La suerte es para quien la encuentra. Si vas en su búsqueda, nunca se acercará a ti.
Que aparezca ante tus ojos cuando menos te lo esperas es como aquella preciosa muchacha que coincidió contigo en el tercer vagón del metro, aquel martes al mediodía.
Tus ojos no paraban de mirarla. Tropezaron con su mirada. Se perdieron en su melena rizada, en sus orejas, en la comisura de sus labios, en su rostro angelical.
Seguramente, sin querer, te fijaste en algún gesto que hizo. Tal vez en cómo colocó las manos en la barra para no caerse, o en los ojos que puso cuando se dio cuenta de lo lleno que estaba el vagón, pero algo pasó para que te fijaras en ella únicamente.
A esas horas del mediodía, cuando la gente va de regreso a sus casas o al trabajo, algún humano te dio un empujón sin querer. Por culpa del desplazamiento de tu cuerpo, se te cayó la bolsa de mano que llevabas agarrada sin fuerza.
Te agachaste para recogerla y al ponerte derecho otra vez, te diste cuenta de que la muchacha ya no estaba. Despareció sin más. Es probable que se bajara en la parada anterior.
Entraste en pánico. Notaste que te ponías rojo de vergüenza o de rabia.

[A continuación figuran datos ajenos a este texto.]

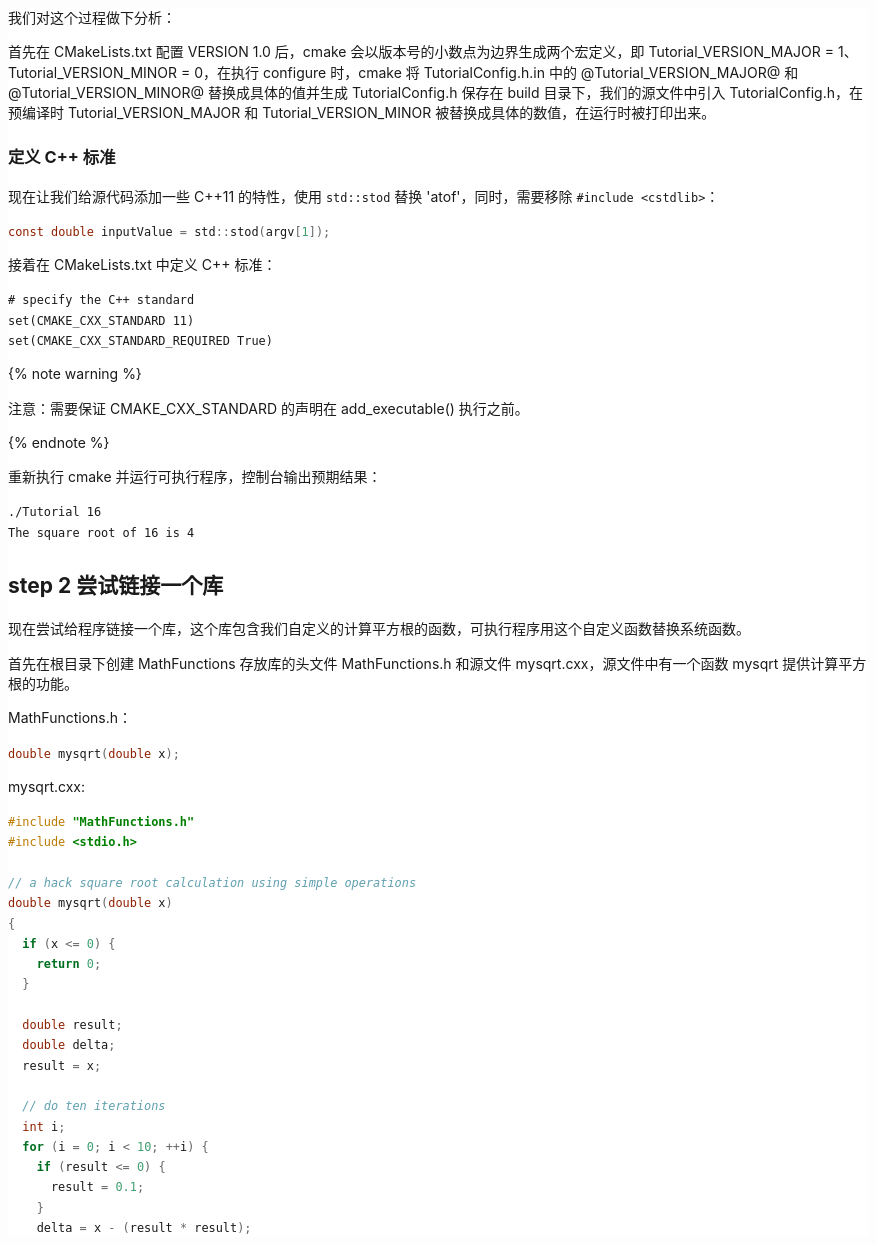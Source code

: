 我们对这个过程做下分析：

首先在 CMakeLists.txt 配置 VERSION 1.0 后，cmake 会以版本号的小数点为边界生成两个宏定义，即 Tutorial_VERSION_MAJOR = 1、Tutorial_VERSION_MINOR = 0，在执行 configure 时，cmake 将 TutorialConfig.h.in 中的 @Tutorial_VERSION_MAJOR@ 和 @Tutorial_VERSION_MINOR@ 替换成具体的值并生成 TutorialConfig.h 保存在 build 目录下，我们的源文件中引入 TutorialConfig.h，在预编译时 Tutorial_VERSION_MAJOR 和 Tutorial_VERSION_MINOR 被替换成具体的数值，在运行时被打印出来。

### 定义 C++ 标准

现在让我们给源代码添加一些 C++11 的特性，使用 `std::stod` 替换 'atof'，同时，需要移除 `#include <cstdlib>`：

```c
const double inputValue = std::stod(argv[1]);
```

接着在 CMakeLists.txt 中定义 C++ 标准：

```shell
# specify the C++ standard
set(CMAKE_CXX_STANDARD 11)
set(CMAKE_CXX_STANDARD_REQUIRED True)
```

{% note warning %}

注意：需要保证 CMAKE_CXX_STANDARD 的声明在 add_executable()  执行之前。

{% endnote %}

重新执行 cmake 并运行可执行程序，控制台输出预期结果：

```shell
./Tutorial 16
The square root of 16 is 4
```

## step 2 尝试链接一个库

现在尝试给程序链接一个库，这个库包含我们自定义的计算平方根的函数，可执行程序用这个自定义函数替换系统函数。

首先在根目录下创建 MathFunctions 存放库的头文件 MathFunctions.h 和源文件 mysqrt.cxx，源文件中有一个函数 mysqrt 提供计算平方根的功能。

MathFunctions.h：

```c
double mysqrt(double x);
```

mysqrt.cxx:

```c
#include "MathFunctions.h"
#include <stdio.h>

// a hack square root calculation using simple operations
double mysqrt(double x)
{
  if (x <= 0) {
    return 0;
  }

  double result;
  double delta;
  result = x;

  // do ten iterations
  int i;
  for (i = 0; i < 10; ++i) {
    if (result <= 0) {
      result = 0.1;
    }
    delta = x - (result * result);
```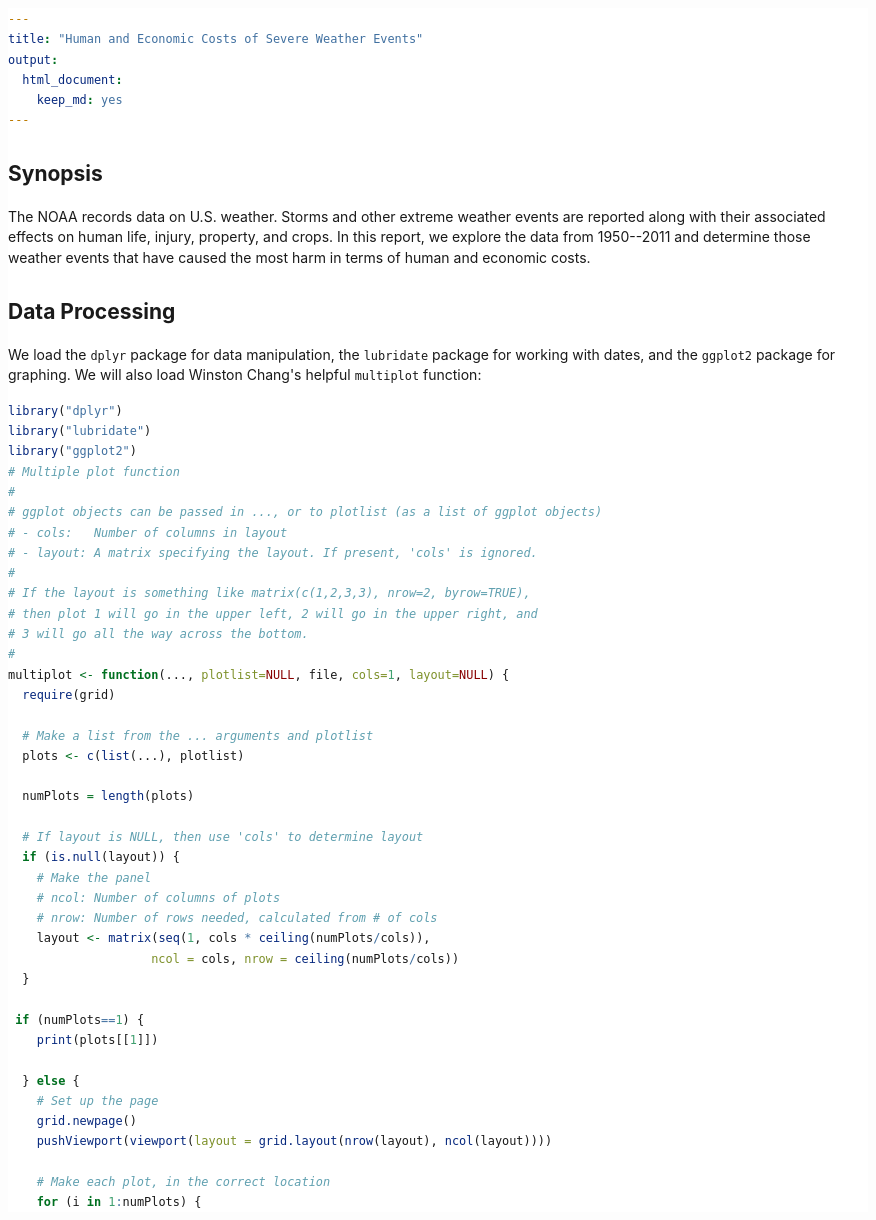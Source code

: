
 ```yaml
---
title: "Human and Economic Costs of Severe Weather Events"
output:
  html_document:
    keep_md: yes
---
```


## Synopsis

The NOAA records data on U.S. weather. Storms and other extreme weather events are reported along with their associated effects on human life, injury, property, and crops. In this report, we explore the data from 1950--2011 and determine those weather events that have caused the most harm in terms of human and economic costs.

## Data Processing

We load the `dplyr` package for data manipulation, the `lubridate` package for working with dates, and the `ggplot2` package for graphing. We will also load Winston Chang's helpful `multiplot` function:


```r
library("dplyr")
library("lubridate")
library("ggplot2")
# Multiple plot function
#
# ggplot objects can be passed in ..., or to plotlist (as a list of ggplot objects)
# - cols:   Number of columns in layout
# - layout: A matrix specifying the layout. If present, 'cols' is ignored.
#
# If the layout is something like matrix(c(1,2,3,3), nrow=2, byrow=TRUE),
# then plot 1 will go in the upper left, 2 will go in the upper right, and
# 3 will go all the way across the bottom.
#
multiplot <- function(..., plotlist=NULL, file, cols=1, layout=NULL) {
  require(grid)

  # Make a list from the ... arguments and plotlist
  plots <- c(list(...), plotlist)

  numPlots = length(plots)

  # If layout is NULL, then use 'cols' to determine layout
  if (is.null(layout)) {
    # Make the panel
    # ncol: Number of columns of plots
    # nrow: Number of rows needed, calculated from # of cols
    layout <- matrix(seq(1, cols * ceiling(numPlots/cols)),
                    ncol = cols, nrow = ceiling(numPlots/cols))
  }

 if (numPlots==1) {
    print(plots[[1]])

  } else {
    # Set up the page
    grid.newpage()
    pushViewport(viewport(layout = grid.layout(nrow(layout), ncol(layout))))

    # Make each plot, in the correct location
    for (i in 1:numPlots) {
```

Su belleza se te quedó grabada en la pupila. Nunca más volverás a verla. Ese deseo de acercarte, de hablar, de mirarla fijamente, desapareció por culpa del empujón.
En una ciudad tan grande y con tanta gente, cruzarte otra vez con aquella muchacha será tan difícil como encontrarte con la suerte de cara.
A mi ne pasó con un chico el 1 de enero. Aun recuerdo ese cruce de miradas. Pensé: empiezo bien el año; qué educado con las chicas de la cafetería, además de atractivo.
Quedó solo en el cruce de miradas. Varias.
Ni me habló ni le hablé. Podría haber sido el hombre de mi vida.
Me arrepentí de no ser lanzada con cualquier excusa.